Baca juga: Laporan Baru PBB, Populasi Dunia Capai Puncak Pertengahan 2080-an
Namun, penelitian terbaru menunjukkan bahwa penduduk Tibet memiliki mekanisme adaptasi yang berbeda. Mereka tidak hanya mampu bertahan di kondisi hipoksia. Tetapi, juga memiliki tingkat kesehatan dan keberhasilan reproduksi yang lebih tinggi dibandingkan kelompok lain yang tinggal di dataran tinggi.
Adaptasi Genetik dan Keunggulan Fisiologis
Studi yang dilakukan oleh antropolog Cynthia Beall dari Case Western Reserve University mengungkap bahwa wanita Tibet memiliki karakteristik peredaran darah yang unik. Timnya menganalisis 417 wanita yang telah hidup di ketinggian 3.500 meter sepanjang hidup mereka. Hasilnya mengejutkan: mereka yang memiliki tingkat kelahiran hidup tertinggi tidak memiliki kadar hemoglobin terlalu tinggi, melainkan justru dalam kisaran menengah.
Selain itu, wanita dengan tingkat kelahiran tertinggi juga menunjukkan saturasi oksigen hemoglobin lebih tinggi dan aliran darah ke paru-paru yang lebih efisien. Ini memungkinkan mereka tetap sehat tanpa meningkatkan viskositas darah, yang bisa membebani jantung. Dengan kata lain, tubuh mereka mampu mengangkut lebih banyak oksigen tanpa efek samping yang berbahaya.

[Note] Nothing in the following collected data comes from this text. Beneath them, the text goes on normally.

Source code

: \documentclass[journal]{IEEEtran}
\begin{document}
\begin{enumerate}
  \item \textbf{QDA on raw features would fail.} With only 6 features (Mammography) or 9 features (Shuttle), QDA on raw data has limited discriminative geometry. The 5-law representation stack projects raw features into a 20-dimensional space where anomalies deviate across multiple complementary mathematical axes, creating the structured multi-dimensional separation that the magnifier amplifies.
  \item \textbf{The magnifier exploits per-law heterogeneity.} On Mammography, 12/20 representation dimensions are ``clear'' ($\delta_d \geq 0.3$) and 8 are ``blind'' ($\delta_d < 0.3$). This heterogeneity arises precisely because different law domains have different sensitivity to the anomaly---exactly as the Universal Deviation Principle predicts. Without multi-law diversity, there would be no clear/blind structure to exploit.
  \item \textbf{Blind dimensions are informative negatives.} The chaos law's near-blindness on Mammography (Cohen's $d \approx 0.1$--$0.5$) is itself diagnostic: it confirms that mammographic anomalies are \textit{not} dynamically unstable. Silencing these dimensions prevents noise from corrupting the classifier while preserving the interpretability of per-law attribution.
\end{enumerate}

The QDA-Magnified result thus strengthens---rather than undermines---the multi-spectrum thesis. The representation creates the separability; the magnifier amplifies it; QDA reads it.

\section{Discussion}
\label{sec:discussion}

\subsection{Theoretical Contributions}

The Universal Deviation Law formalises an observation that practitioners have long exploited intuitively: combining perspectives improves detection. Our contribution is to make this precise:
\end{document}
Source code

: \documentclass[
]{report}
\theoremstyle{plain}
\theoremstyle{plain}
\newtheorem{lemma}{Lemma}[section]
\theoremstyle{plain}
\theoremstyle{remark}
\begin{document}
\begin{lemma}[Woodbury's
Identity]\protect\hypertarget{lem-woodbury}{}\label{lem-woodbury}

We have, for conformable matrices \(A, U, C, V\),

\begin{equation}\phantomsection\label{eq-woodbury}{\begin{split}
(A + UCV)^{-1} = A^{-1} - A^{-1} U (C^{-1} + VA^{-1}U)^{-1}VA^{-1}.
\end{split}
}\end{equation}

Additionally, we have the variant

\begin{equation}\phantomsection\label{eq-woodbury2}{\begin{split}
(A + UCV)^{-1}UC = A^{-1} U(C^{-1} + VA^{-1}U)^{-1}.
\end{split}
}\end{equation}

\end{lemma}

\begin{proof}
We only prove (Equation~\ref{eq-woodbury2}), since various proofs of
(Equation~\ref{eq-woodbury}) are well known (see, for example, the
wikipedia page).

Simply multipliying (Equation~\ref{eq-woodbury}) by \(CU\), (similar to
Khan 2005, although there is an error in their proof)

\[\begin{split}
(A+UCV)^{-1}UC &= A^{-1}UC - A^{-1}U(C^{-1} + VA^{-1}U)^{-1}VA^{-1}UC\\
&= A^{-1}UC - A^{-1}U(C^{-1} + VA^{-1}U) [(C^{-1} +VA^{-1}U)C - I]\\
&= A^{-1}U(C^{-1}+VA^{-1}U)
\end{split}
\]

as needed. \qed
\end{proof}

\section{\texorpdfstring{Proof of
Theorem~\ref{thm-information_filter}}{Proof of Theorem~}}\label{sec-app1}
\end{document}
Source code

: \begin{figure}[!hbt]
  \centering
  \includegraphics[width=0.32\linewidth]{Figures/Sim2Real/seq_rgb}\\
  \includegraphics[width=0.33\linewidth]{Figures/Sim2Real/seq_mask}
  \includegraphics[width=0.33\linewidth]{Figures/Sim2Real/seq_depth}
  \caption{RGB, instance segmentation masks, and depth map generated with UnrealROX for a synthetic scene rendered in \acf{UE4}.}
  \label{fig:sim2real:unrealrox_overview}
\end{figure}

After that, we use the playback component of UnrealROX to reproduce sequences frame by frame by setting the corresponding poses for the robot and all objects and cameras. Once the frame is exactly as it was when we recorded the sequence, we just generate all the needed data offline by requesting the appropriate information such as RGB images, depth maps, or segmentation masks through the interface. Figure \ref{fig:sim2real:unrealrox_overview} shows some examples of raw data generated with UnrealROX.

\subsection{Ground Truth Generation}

Baca juga: Ketika Jepang Berjuang Melawan Tren Penurunan Kelahiran
Lebih lanjut, penelitian yang dipublikasikan di Proceedings of the National Academy of Sciences ini juga menemukan bahwa bilik kiri jantung mereka cenderung lebih besar. Sehingga memungkinkan pompa darah yang lebih efisien.
Semua ini menunjukkan bahwa adaptasi mereka bukan sekadar respons fisiologis jangka pendek, melainkan hasil seleksi alam yang telah berlangsung selama ribuan tahun.
Seleksi Alam yang Masih Terjadi
Adaptasi ini bukan hanya tentang bertahan hidup, tetapi juga tentang keberhasilan reproduksi. Wanita dengan fisiologi yang lebih cocok dengan lingkungan dataran tinggi cenderung memiliki lebih banyak anak yang bertahan hidup, sehingga sifat-sifat adaptif ini diwariskan ke generasi berikutnya.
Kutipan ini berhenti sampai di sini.